- **What to do**: Work out how many lines below contain "pour". Provide only the figure.

Items from a dataset:
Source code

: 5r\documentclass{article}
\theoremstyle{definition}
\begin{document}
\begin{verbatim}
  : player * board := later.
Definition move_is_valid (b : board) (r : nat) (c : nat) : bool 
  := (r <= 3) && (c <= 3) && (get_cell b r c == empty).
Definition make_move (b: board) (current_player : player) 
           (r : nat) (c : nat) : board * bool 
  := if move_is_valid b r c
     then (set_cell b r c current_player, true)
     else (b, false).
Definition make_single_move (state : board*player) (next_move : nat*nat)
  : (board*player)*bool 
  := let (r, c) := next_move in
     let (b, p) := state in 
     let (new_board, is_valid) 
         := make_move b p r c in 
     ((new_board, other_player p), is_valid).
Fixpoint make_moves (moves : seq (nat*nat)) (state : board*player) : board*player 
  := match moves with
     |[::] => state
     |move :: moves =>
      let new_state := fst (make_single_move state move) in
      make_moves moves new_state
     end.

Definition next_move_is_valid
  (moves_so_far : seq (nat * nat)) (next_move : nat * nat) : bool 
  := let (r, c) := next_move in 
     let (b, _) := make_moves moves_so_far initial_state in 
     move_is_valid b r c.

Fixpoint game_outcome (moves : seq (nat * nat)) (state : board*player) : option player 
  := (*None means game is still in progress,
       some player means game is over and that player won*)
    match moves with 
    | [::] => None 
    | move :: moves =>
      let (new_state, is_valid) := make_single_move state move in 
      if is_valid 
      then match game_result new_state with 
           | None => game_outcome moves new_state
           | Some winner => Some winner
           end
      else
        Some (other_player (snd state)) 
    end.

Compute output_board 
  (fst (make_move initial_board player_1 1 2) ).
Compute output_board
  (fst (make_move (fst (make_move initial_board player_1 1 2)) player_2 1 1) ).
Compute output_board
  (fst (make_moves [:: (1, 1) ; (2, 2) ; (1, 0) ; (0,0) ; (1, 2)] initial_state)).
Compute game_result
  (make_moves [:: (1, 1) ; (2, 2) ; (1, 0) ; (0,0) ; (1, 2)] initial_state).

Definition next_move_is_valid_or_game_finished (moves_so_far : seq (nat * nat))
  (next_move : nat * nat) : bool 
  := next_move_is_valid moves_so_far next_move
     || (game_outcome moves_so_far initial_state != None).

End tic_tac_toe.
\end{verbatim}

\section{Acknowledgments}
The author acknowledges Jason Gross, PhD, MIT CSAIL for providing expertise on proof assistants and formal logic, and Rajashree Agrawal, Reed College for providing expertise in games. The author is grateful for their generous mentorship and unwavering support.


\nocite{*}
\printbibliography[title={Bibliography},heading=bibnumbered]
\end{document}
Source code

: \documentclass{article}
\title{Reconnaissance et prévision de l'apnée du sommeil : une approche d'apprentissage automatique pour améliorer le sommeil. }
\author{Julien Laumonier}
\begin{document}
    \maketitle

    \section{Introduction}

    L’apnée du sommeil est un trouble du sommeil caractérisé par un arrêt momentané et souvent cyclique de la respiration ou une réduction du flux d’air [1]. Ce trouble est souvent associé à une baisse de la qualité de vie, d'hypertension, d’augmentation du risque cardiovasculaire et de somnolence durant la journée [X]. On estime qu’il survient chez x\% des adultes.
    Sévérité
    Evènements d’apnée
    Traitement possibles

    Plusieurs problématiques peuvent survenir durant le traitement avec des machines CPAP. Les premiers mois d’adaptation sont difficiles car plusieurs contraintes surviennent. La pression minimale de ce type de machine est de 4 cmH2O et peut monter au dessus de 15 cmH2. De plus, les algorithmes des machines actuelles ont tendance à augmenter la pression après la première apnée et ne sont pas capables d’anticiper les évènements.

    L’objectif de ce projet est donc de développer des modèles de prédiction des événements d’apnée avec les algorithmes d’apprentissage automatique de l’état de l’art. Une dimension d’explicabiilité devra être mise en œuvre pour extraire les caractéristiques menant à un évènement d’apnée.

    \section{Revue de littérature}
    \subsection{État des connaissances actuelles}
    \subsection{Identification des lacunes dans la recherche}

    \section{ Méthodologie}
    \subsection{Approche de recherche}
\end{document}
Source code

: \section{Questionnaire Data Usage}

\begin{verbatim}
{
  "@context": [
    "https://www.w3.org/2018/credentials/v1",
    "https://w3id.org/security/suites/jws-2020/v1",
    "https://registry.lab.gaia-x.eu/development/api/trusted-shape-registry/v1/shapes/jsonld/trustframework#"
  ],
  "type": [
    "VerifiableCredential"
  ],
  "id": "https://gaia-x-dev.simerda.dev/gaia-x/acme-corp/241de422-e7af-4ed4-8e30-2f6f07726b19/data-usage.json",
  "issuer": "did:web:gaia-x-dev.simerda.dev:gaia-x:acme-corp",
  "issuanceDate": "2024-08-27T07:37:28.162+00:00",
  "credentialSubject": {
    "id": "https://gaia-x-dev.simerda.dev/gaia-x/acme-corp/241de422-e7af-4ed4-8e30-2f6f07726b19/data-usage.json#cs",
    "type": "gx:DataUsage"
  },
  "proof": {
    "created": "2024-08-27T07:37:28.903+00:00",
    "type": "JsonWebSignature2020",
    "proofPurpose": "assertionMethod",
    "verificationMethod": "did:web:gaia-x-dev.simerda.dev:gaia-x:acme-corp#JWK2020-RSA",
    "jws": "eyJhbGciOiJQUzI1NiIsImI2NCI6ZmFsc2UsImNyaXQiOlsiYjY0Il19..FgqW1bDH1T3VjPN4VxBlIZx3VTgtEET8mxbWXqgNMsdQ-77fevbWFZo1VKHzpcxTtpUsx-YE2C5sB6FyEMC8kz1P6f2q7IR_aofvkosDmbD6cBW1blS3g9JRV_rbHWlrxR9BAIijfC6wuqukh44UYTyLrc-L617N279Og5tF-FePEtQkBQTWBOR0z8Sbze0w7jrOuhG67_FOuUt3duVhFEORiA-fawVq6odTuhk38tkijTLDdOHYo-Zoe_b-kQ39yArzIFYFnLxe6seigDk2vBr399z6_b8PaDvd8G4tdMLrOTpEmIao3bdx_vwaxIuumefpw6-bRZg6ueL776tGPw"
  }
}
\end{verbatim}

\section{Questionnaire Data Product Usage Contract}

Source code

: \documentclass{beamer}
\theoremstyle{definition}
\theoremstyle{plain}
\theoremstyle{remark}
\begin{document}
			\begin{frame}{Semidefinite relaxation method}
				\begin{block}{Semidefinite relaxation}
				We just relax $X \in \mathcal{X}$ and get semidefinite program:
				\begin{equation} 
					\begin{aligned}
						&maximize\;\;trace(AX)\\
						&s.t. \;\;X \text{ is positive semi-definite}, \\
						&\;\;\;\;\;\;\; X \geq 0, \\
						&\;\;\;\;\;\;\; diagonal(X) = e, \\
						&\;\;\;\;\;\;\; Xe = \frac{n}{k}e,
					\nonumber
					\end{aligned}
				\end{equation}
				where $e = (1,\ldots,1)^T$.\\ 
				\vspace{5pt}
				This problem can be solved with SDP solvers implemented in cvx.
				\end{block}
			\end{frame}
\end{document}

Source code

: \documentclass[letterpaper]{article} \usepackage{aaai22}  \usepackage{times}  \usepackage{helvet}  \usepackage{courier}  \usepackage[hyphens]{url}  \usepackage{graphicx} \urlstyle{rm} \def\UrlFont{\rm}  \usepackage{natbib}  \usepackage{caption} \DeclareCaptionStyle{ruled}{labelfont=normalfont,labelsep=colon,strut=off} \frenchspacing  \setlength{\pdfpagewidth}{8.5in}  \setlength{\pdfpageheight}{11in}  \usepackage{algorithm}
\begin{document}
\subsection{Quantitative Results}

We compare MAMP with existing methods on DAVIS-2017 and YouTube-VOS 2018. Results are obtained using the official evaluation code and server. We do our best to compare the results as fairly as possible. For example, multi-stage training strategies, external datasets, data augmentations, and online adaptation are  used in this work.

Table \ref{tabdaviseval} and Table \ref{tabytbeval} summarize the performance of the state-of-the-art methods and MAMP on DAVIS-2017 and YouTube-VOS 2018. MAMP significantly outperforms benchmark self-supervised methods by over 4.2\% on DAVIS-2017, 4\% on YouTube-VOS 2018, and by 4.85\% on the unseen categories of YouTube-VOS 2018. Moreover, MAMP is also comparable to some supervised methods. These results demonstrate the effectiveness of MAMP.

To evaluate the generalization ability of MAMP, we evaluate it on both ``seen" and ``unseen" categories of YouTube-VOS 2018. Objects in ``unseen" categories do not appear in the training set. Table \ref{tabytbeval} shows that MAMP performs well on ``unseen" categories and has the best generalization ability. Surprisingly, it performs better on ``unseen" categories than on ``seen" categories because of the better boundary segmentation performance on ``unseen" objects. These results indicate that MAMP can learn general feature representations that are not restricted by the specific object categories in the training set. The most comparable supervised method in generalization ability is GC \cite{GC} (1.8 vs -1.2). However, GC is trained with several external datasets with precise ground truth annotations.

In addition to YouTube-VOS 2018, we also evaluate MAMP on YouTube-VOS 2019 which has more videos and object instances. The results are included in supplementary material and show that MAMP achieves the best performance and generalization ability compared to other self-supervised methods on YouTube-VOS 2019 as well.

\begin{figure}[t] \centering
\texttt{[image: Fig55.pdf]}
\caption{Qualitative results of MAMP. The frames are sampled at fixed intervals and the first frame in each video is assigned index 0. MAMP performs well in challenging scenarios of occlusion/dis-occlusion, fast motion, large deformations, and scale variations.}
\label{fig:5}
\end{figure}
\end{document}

- **Written response**: 2